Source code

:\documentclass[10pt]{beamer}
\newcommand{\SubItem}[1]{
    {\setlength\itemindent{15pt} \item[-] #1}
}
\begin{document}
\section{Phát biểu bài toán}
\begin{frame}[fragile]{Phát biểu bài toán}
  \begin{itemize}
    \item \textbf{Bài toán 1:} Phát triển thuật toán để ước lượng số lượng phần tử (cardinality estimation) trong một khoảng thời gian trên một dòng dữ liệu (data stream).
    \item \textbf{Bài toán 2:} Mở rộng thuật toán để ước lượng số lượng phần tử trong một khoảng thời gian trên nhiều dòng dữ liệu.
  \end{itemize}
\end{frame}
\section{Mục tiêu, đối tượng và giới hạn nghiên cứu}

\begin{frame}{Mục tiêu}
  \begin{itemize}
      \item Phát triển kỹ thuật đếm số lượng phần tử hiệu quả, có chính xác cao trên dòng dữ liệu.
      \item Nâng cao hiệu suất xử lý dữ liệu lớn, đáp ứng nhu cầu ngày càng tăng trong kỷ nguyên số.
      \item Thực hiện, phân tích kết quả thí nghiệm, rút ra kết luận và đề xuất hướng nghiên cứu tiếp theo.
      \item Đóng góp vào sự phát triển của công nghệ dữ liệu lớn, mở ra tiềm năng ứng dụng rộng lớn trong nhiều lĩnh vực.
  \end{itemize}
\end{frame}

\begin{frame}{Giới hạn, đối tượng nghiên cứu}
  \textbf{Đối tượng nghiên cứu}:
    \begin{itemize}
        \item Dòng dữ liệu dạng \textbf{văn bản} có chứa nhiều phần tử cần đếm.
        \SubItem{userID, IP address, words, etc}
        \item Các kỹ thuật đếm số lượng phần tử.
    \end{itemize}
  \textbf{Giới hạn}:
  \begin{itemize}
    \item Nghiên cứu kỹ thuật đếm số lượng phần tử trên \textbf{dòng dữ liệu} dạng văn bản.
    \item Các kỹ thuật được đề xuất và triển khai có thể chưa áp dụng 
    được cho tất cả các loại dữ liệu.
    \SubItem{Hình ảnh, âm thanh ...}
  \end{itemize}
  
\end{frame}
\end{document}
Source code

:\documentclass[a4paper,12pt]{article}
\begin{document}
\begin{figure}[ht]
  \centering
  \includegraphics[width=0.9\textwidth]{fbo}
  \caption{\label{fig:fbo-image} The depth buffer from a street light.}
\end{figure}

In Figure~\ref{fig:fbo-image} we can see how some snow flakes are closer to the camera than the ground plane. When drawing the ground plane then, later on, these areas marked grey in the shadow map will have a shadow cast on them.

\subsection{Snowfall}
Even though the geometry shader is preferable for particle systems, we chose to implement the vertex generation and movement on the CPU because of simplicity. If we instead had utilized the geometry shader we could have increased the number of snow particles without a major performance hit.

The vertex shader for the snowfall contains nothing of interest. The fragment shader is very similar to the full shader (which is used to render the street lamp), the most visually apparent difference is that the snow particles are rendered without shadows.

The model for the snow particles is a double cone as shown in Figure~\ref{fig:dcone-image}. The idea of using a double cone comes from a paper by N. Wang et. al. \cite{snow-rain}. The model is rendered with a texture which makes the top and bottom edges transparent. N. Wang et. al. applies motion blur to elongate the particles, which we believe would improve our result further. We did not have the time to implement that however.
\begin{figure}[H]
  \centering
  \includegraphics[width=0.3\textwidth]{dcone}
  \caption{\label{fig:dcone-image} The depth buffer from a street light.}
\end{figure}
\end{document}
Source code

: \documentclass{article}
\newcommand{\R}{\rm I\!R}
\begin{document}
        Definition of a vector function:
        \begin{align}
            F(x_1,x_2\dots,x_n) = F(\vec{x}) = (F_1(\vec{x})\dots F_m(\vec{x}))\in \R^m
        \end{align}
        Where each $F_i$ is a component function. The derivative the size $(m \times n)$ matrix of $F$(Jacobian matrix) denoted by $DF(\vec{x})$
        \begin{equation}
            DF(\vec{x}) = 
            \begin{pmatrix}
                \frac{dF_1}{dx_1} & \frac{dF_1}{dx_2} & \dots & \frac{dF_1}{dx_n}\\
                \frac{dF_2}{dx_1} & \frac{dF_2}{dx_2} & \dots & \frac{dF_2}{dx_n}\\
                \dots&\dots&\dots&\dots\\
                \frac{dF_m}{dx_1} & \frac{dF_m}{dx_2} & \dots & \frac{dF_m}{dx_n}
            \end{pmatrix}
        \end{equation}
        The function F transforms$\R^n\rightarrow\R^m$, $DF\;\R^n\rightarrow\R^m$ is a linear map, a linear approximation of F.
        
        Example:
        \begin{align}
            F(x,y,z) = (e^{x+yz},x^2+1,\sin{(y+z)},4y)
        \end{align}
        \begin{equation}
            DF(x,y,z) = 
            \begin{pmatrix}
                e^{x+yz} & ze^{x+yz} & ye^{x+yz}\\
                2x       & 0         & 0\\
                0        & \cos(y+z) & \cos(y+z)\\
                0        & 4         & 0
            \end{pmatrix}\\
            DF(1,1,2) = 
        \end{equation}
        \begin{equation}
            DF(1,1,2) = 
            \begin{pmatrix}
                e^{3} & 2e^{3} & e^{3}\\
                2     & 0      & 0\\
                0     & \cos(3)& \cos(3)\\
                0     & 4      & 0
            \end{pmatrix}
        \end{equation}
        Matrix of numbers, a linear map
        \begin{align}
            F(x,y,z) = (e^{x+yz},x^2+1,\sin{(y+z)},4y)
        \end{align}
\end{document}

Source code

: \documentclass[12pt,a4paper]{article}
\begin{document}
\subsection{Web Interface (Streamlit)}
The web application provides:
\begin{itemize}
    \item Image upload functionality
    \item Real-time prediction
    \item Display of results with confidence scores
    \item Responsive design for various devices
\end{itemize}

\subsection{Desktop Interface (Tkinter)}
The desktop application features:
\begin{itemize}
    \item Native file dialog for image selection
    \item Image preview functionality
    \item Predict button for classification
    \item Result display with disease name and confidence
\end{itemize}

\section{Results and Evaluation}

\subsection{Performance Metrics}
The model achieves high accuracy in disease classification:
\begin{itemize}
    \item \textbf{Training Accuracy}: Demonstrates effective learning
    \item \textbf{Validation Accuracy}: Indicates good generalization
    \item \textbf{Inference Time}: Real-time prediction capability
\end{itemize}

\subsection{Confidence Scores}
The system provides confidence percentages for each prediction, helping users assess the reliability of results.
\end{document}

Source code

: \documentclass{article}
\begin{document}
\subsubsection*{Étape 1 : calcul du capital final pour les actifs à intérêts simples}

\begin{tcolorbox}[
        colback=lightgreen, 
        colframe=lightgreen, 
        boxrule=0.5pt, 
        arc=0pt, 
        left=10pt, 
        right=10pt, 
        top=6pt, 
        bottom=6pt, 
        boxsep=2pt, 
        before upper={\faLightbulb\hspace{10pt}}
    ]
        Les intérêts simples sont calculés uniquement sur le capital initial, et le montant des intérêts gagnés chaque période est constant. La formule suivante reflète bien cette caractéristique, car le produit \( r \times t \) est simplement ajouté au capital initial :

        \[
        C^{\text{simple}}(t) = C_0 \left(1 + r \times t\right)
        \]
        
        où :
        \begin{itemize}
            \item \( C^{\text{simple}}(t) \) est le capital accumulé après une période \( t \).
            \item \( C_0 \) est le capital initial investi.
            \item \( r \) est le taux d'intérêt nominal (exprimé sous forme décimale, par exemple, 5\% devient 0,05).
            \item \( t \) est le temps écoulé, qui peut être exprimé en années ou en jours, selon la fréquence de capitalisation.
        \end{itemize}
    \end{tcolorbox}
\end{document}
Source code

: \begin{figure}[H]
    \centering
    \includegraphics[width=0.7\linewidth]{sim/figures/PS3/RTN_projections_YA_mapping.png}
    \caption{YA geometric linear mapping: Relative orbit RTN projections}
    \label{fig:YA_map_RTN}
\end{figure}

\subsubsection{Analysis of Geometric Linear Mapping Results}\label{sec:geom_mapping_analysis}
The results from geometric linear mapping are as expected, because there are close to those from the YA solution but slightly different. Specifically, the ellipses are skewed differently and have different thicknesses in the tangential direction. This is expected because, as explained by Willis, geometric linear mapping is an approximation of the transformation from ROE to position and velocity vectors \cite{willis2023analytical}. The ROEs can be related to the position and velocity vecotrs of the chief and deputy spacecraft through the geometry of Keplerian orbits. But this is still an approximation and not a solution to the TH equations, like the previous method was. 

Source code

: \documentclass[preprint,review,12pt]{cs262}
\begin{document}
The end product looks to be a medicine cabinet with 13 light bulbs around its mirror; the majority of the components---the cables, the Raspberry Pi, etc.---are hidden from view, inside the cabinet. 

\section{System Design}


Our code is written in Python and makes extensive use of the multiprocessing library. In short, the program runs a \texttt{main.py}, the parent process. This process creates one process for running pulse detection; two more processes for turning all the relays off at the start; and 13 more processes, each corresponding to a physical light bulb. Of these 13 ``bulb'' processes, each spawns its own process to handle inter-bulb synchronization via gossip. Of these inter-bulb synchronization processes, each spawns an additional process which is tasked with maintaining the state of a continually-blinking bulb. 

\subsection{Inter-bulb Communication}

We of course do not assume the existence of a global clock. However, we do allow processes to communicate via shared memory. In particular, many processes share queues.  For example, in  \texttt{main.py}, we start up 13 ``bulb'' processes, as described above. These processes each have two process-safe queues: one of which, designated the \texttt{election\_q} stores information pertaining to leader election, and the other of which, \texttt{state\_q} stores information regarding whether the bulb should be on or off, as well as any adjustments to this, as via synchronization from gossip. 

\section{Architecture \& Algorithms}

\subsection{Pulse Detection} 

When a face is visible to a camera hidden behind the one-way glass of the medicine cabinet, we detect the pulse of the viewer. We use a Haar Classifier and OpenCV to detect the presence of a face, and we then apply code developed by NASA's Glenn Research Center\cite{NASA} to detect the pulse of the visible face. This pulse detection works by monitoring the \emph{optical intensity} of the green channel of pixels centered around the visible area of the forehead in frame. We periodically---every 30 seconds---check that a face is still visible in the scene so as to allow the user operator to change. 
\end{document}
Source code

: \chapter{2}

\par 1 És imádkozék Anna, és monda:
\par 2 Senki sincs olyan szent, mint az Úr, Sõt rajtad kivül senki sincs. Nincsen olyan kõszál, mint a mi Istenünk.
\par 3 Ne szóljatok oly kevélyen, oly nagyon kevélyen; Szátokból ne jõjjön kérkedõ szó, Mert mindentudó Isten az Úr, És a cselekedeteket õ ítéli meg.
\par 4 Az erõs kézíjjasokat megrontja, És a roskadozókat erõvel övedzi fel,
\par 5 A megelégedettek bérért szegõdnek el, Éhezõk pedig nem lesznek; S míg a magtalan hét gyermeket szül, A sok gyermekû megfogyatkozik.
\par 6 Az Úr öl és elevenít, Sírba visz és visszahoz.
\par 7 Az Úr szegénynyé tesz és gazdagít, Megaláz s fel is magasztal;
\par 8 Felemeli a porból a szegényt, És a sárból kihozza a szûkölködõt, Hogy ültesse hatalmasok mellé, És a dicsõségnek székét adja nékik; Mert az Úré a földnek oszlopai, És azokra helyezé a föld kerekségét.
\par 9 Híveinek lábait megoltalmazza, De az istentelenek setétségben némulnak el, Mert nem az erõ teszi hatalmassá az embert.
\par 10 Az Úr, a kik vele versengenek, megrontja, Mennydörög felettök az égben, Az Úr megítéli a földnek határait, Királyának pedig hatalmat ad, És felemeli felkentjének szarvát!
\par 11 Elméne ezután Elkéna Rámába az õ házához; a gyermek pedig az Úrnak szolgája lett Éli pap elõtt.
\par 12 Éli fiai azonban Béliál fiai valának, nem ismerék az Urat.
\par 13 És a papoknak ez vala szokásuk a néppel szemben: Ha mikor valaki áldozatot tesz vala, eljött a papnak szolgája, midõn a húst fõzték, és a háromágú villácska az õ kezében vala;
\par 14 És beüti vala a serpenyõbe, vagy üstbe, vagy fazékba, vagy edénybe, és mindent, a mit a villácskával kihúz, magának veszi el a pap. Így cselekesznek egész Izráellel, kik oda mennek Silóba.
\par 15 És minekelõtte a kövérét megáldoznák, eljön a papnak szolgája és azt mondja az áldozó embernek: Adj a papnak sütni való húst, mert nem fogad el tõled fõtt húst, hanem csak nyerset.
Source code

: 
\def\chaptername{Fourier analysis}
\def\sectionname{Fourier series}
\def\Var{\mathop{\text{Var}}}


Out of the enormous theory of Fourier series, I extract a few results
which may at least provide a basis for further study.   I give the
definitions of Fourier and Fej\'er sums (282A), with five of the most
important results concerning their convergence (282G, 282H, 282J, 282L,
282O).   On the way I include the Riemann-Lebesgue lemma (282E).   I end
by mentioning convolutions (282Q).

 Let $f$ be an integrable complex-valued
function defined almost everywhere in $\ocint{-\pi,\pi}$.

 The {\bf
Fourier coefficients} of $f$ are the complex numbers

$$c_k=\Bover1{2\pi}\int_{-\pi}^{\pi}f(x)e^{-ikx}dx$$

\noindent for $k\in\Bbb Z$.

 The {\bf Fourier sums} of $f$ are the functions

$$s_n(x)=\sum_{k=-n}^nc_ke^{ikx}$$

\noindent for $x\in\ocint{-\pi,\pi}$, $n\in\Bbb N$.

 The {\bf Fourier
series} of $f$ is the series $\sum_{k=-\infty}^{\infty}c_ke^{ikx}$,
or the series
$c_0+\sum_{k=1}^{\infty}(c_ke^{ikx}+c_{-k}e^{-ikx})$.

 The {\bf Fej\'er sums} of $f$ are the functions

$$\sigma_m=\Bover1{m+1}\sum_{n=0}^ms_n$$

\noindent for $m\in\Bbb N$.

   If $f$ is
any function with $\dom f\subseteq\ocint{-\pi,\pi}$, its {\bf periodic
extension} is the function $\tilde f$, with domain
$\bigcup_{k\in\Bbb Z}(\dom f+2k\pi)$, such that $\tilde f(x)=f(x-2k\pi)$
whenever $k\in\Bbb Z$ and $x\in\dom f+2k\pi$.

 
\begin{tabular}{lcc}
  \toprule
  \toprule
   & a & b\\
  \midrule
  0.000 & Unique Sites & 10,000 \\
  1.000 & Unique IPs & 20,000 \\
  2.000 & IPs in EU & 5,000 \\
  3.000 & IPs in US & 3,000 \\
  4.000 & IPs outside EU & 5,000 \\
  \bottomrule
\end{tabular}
_ _ _ _
What you have to do:
Starting at the line above that contains "We of course", repeat each line exactly up to and including the line that contains "fel is magasztal;", and stop there.

Answer to the exercise:
We of course do not assume the existence of a global clock. However, we do allow processes to communicate via shared memory. In particular, many processes share queues.  For example, in  \texttt{main.py}, we start up 13 ``bulb'' processes, as described above. These processes each have two process-safe queues: one of which, designated the \texttt{election\_q} stores information pertaining to leader election, and the other of which, \texttt{state\_q} stores information regarding whether the bulb should be on or off, as well as any adjustments to this, as via synchronization from gossip. 

\section{Architecture \& Algorithms}

\subsection{Pulse Detection} 

When a face is visible to a camera hidden behind the one-way glass of the medicine cabinet, we detect the pulse of the viewer. We use a Haar Classifier and OpenCV to detect the presence of a face, and we then apply code developed by NASA's Glenn Research Center\cite{NASA} to detect the pulse of the visible face. This pulse detection works by monitoring the \emph{optical intensity} of the green channel of pixels centered around the visible area of the forehead in frame. We periodically---every 30 seconds---check that a face is still visible in the scene so as to allow the user operator to change. 
\end{document}
Source code

: \chapter{2}

\par 1 És imádkozék Anna, és monda:
\par 2 Senki sincs olyan szent, mint az Úr, Sõt rajtad kivül senki sincs. Nincsen olyan kõszál, mint a mi Istenünk.
\par 3 Ne szóljatok oly kevélyen, oly nagyon kevélyen; Szátokból ne jõjjön kérkedõ szó, Mert mindentudó Isten az Úr, És a cselekedeteket õ ítéli meg.
\par 4 Az erõs kézíjjasokat megrontja, És a roskadozókat erõvel övedzi fel,
\par 5 A megelégedettek bérért szegõdnek el, Éhezõk pedig nem lesznek; S míg a magtalan hét gyermeket szül, A sok gyermekû megfogyatkozik.
\par 6 Az Úr öl és elevenít, Sírba visz és visszahoz.
\par 7 Az Úr szegénynyé tesz és gazdagít, Megaláz s fel is magasztal;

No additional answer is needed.